* [How to complete this task] Scan the records below. Copy every line in which the word "actualizan" appears.

[Dataset entries]

------------------------------------

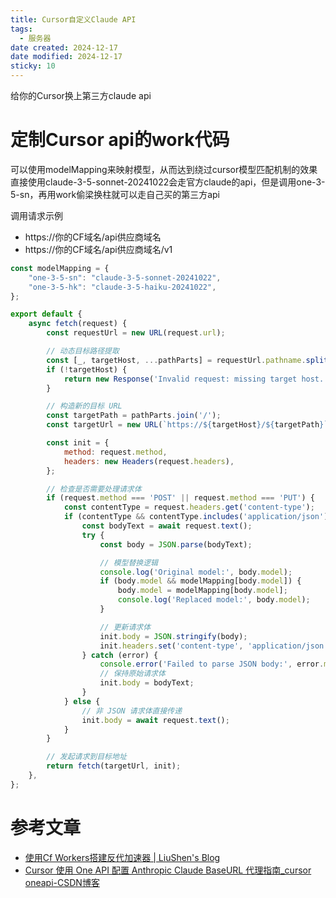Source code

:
 ```yaml
---
title: Cursor自定义Claude API
tags:
  - 服务器
date created: 2024-12-17
date modified: 2024-12-17
sticky: 10
---
```


给你的Cursor换上第三方claude api

# 定制Cursor api的work代码

可以使用modelMapping来映射模型，从而达到绕过cursor模型匹配机制的效果
直接使用claude-3-5-sonnet-20241022会走官方claude的api，但是调用one-3-5-sn，再用work偷梁换柱就可以走自己买的第三方api

调用请求示例
- https://你的CF域名/api供应商域名
- https://你的CF域名/api供应商域名/v1

```js
const modelMapping = {
    "one-3-5-sn": "claude-3-5-sonnet-20241022",
    "one-3-5-hk": "claude-3-5-haiku-20241022",
};

export default {
    async fetch(request) {
        const requestUrl = new URL(request.url);

        // 动态目标路径提取
        const [_, targetHost, ...pathParts] = requestUrl.pathname.split('/');
        if (!targetHost) {
            return new Response('Invalid request: missing target host.', { status: 400 });
        }

        // 构造新的目标 URL
        const targetPath = pathParts.join('/');
        const targetUrl = new URL(`https://${targetHost}/${targetPath}`);

        const init = {
            method: request.method,
            headers: new Headers(request.headers),
        };

        // 检查是否需要处理请求体
        if (request.method === 'POST' || request.method === 'PUT') {
            const contentType = request.headers.get('content-type');
            if (contentType && contentType.includes('application/json')) {
                const bodyText = await request.text();
                try {
                    const body = JSON.parse(bodyText);

                    // 模型替换逻辑
                    console.log('Original model:', body.model);
                    if (body.model && modelMapping[body.model]) {
                        body.model = modelMapping[body.model];
                        console.log('Replaced model:', body.model);
                    }

                    // 更新请求体
                    init.body = JSON.stringify(body);
                    init.headers.set('content-type', 'application/json'); // 确保保持 JSON 类型
                } catch (error) {
                    console.error('Failed to parse JSON body:', error.message);
                    // 保持原始请求体
                    init.body = bodyText;
                }
            } else {
                // 非 JSON 请求体直接传递
                init.body = await request.text();
            }
        }

        // 发起请求到目标地址
        return fetch(targetUrl, init);
    },
};

```

# 参考文章

- [使用Cf Workers搭建反代加速器 | LiuShen's Blog](https://blog.liushen.fun/posts/dd89adc9/)
- [Cursor 使用 One API 配置 Anthropic Claude BaseURL 代理指南_cursor oneapi-CSDN博客](https://blog.csdn.net/zhq426/article/details/141982668)
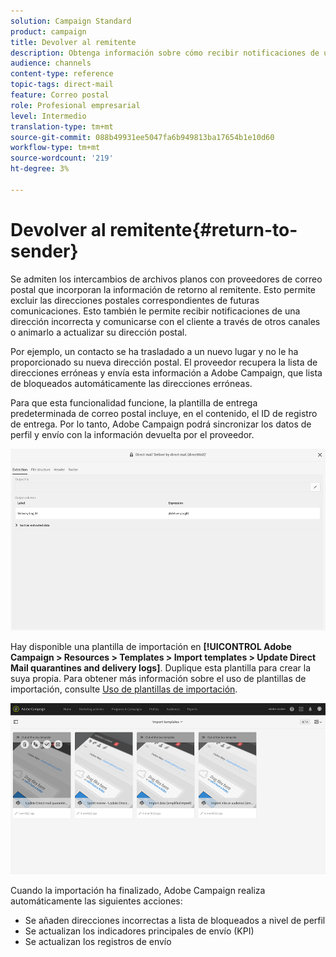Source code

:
 ```yaml
---
solution: Campaign Standard
product: campaign
title: Devolver al remitente
description: Obtenga información sobre cómo recibir notificaciones de una dirección incorrecta y excluirla de futuras comunicaciones.
audience: channels
content-type: reference
topic-tags: direct-mail
feature: Correo postal
role: Profesional empresarial
level: Intermedio
translation-type: tm+mt
source-git-commit: 088b49931ee5047fa6b949813ba17654b1e10d60
workflow-type: tm+mt
source-wordcount: '219'
ht-degree: 3%

---
```



# Devolver al remitente{#return-to-sender}

Se admiten los intercambios de archivos planos con proveedores de correo postal que incorporan la información de retorno al remitente. Esto permite excluir las direcciones postales correspondientes de futuras comunicaciones. Esto también le permite recibir notificaciones de una dirección incorrecta y comunicarse con el cliente a través de otros canales o animarlo a actualizar su dirección postal.

Por ejemplo, un contacto se ha trasladado a un nuevo lugar y no le ha proporcionado su nueva dirección postal. El proveedor recupera la lista de direcciones erróneas y envía esta información a Adobe Campaign, que lista de bloqueados automáticamente las direcciones erróneas.

Para que esta funcionalidad funcione, la plantilla de entrega predeterminada de correo postal incluye, en el contenido, el ID de registro de entrega. Por lo tanto, Adobe Campaign podrá sincronizar los datos de perfil y envío con la información devuelta por el proveedor.

![](assets/direct_mail_return_sender_1.png)

Hay disponible una plantilla de importación en **[!UICONTROL Adobe Campaign > Resources > Templates > Import templates > Update Direct Mail quarantines and delivery logs]**. Duplique esta plantilla para crear la suya propia. Para obtener más información sobre el uso de plantillas de importación, consulte [Uso de plantillas de importación](../../automating/using/importing-data-with-import-templates.md#setting-up-import-templates).

![](assets/direct_mail_return_sender_2.png)

Cuando la importación ha finalizado, Adobe Campaign realiza automáticamente las siguientes acciones:

* Se añaden direcciones incorrectas a lista de bloqueados a nivel de perfil
* Se actualizan los indicadores principales de envío (KPI)
* Se actualizan los registros de envío
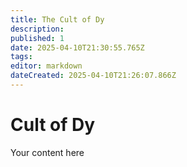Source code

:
 ```yaml
---
title: The Cult of Dy
description: 
published: 1
date: 2025-04-10T21:30:55.765Z
tags: 
editor: markdown
dateCreated: 2025-04-10T21:26:07.866Z
---
```


# Cult of Dy
Your content here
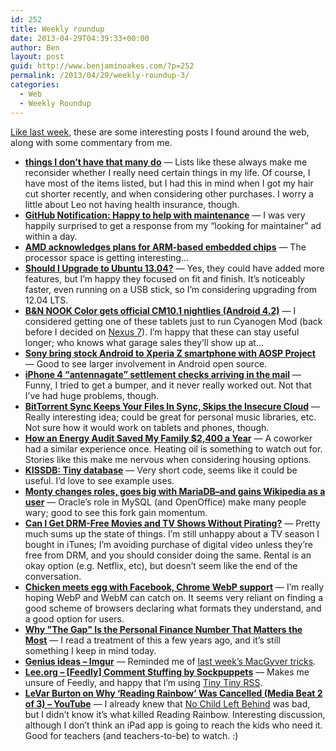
 ```yaml
---
id: 252
title: Weekly roundup
date: 2013-04-29T04:39:33+00:00
author: Ben
layout: post
guid: http://www.benjaminoakes.com/?p=252
permalink: /2013/04/29/weekly-roundup-3/
categories:
  - Web
  - Weekly Roundup
---
```

[Like last week](http://www.benjaminoakes.com/2013/04/22/weekly-roundup-2/), these are some interesting posts I found around the web, along with some commentary from me.

  * **<a target="_blank" href="http://mnmlist.com/havent/">things I don&#8217;t have that many do</a>** &mdash; Lists like these always make me reconsider whether I really need certain things in my life. Of course, I have most of the items listed, but I had this in mind when I got my hair cut shorter recently, and when considering other purchases. I worry a little about Leo not having health insurance, though.
  * **<a target="_blank" href="https://github.com/benjaminoakes/delayed-plugins-airbrake/issues/1">GitHub Notification: Happy to help with maintenance</a>** &mdash; I was very happily surprised to get a response from my &#8220;looking for maintainer&#8221; ad within a day.
  * **<a target="_blank" href="http://liliputing.com/2013/04/amd-acknowledges-plans-for-arm-based-embedded-chips.html?utm_source=feedburner&#038;utm_medium=feed&#038;utm_campaign=Feed%3A+Liliputing+%28Liliputing%29">AMD acknowledges plans for ARM-based embedded chips</a>** &mdash; The processor space is getting interesting&#8230;
  * **<a target="_blank" href="http://www.omgubuntu.co.uk/2013/04/should-i-upgrade-to-ubuntu-13-04?utm_source=feedburner&#038;utm_medium=feed&#038;utm_campaign=Feed%3A+d0od+%28OMG%21+Ubuntu%21%29">Should I Upgrade to Ubuntu 13.04?</a>** &mdash; Yes, they could have added more features, but I&#8217;m happy they focused on fit and finish. It&#8217;s noticeably faster, even running on a USB stick, so I&#8217;m considering upgrading from 12.04 LTS.
  * **<a target="_blank" href="http://liliputing.com/2013/04/bn-nook-color-gets-official-cm10-1-nightlies-android-4-2.html?utm_source=feedburner&#038;utm_medium=feed&#038;utm_campaign=Feed%3A+Liliputing+%28Liliputing%29">B&N NOOK Color gets official CM10.1 nightlies (Android 4.2)</a>** &mdash; I considered getting one of these tablets just to run Cyanogen Mod (back before I decided on [Nexus 7](http://www.benjaminoakes.com/2013/02/11/is-an-ipad-mini-or-a-nexus-7-better-for-a-geek/)). I&#8217;m happy that these can stay useful longer; who knows what garage sales they&#8217;ll show up at&#8230;
  * **<a target="_blank" href="http://liliputing.com/2013/04/sony-bring-stock-android-to-xperia-z-smartphone-with-aosp-project.html?utm_source=feedburner&#038;utm_medium=feed&#038;utm_campaign=Feed%3A+Liliputing+%28Liliputing%29">Sony bring stock Android to Xperia Z smartphone with AOSP Project</a>** &mdash; Good to see larger involvement in Android open source.
  * **<a target="_blank" href="http://arstechnica.com/apple/2013/04/iphone-4-antennagate-settlement-checks-arriving-in-the-mail/">iPhone 4 &#8220;antennagate&#8221; settlement checks arriving in the mail</a>** &mdash; Funny, I tried to get a bumper, and it never really worked out. Not that I&#8217;ve had huge problems, though.
  * **<a target="_blank" href="http://lifehacker.com/bittorrent-sync-keeps-your-files-in-sync-skips-the-ins-478810621">BitTorrent Sync Keeps Your Files In Sync, Skips the Insecure Cloud</a>** &mdash; Really interesting idea; could be great for personal music libraries, etc. Not sure how it would work on tablets and phones, though.
  * **<a target="_blank" href="http://lifehacker.com/how-an-energy-audit-saved-my-family-2-400-a-year-477840207">How an Energy Audit Saved My Family $2,400 a Year</a>** &mdash; A coworker had a similar experience once. Heating oil is something to watch out for. Stories like this make me nervous when considering housing options.
  * **<a target="_blank" href="http://tinyapps.org/blog/nix/201304230700_tiny_database.html">KISSDB: Tiny database</a>** &mdash; Very short code, seems like it could be useful. I&#8217;d love to see example uses.
  * **<a target="_blank" href="http://arstechnica.com/information-technology/2013/04/monty-changes-roles-goes-big-with-mariadb-and-gains-wikipedia-as-a-user/">Monty changes roles, goes big with MariaDB&#8211;and gains Wikipedia as a user</a>** &mdash; Oracle&#8217;s role in MySQL (and OpenOffice) make many people wary; good to see this fork gain momentum.
  * **<a target="_blank" href="http://lifehacker.com/can-i-get-drm-free-movies-and-tv-shows-without-pirating-477555875">Can I Get DRM-Free Movies and TV Shows Without Pirating?</a>** &mdash; Pretty much sums up the state of things. I&#8217;m still unhappy about a TV season I bought in iTunes; I&#8217;m avoiding purchase of digital video unless they&#8217;re free from DRM, and you should consider doing the same. Rental is an okay option (e.g. Netflix, etc), but doesn&#8217;t seem like the end of the conversation.
  * **<a target="_blank" href="http://arstechnica.com/information-technology/2013/04/chicken-meets-egg-with-facebook-chrome-webp-support/">Chicken meets egg with Facebook, Chrome WebP support</a>** &mdash; I&#8217;m really hoping WebP and WebM can catch on. It seems very reliant on finding a good scheme of browsers declaring what formats they understand, and a good option for users.
  * **<a target="_blank" href="http://lifehacker.com/why-the-gap-is-the-personal-finance-number-that-matte-476815605">Why "The Gap" Is the Personal Finance Number That Matters the Most</a>** &mdash; I read a treatment of this a few years ago, and it&#8217;s still something I keep in mind today.
  * **<a target="_blank" href="http://imgur.com/gallery/WYEht">Genius ideas &#8211; Imgur</a>** &mdash; Reminded me of [last week&#8217;s MacGyver tricks](http://www.benjaminoakes.com/2013/04/22/weekly-roundup-2/).
  * **<a target="_blank" href="http://www.lee.org/blog/2013/04/05/comment-stuffing/">Lee.org &#8211; [Feedly] Comment Stuffing by Sockpuppets</a>** &mdash; Makes me unsure of Feedly, and happy that I&#8217;m using [Tiny Tiny RSS](http://tt-rss.org/redmine/projects/tt-rss/wiki).
  * **<a target="_blank" href="http://www.youtube.com/watch?v=Gi8adI4e2Lk">LeVar Burton on Why &#8216;Reading Rainbow&#8217; Was Cancelled (Media Beat 2 of 3) &#8211; YouTube</a>** &mdash; I already knew that [No Child Left Behind](http://en.wikipedia.org/wiki/No_child_left_behind) was bad, but I didn&#8217;t know it&#8217;s what killed Reading Rainbow. Interesting discussion, although I don&#8217;t think an iPad app is going to reach the kids who need it. Good for teachers (and teachers-to-be) to watch. :)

------------------------------------

* [Task solution]
* Se actualizan los indicadores principales de envío (KPI)
* Se actualizan los registros de envío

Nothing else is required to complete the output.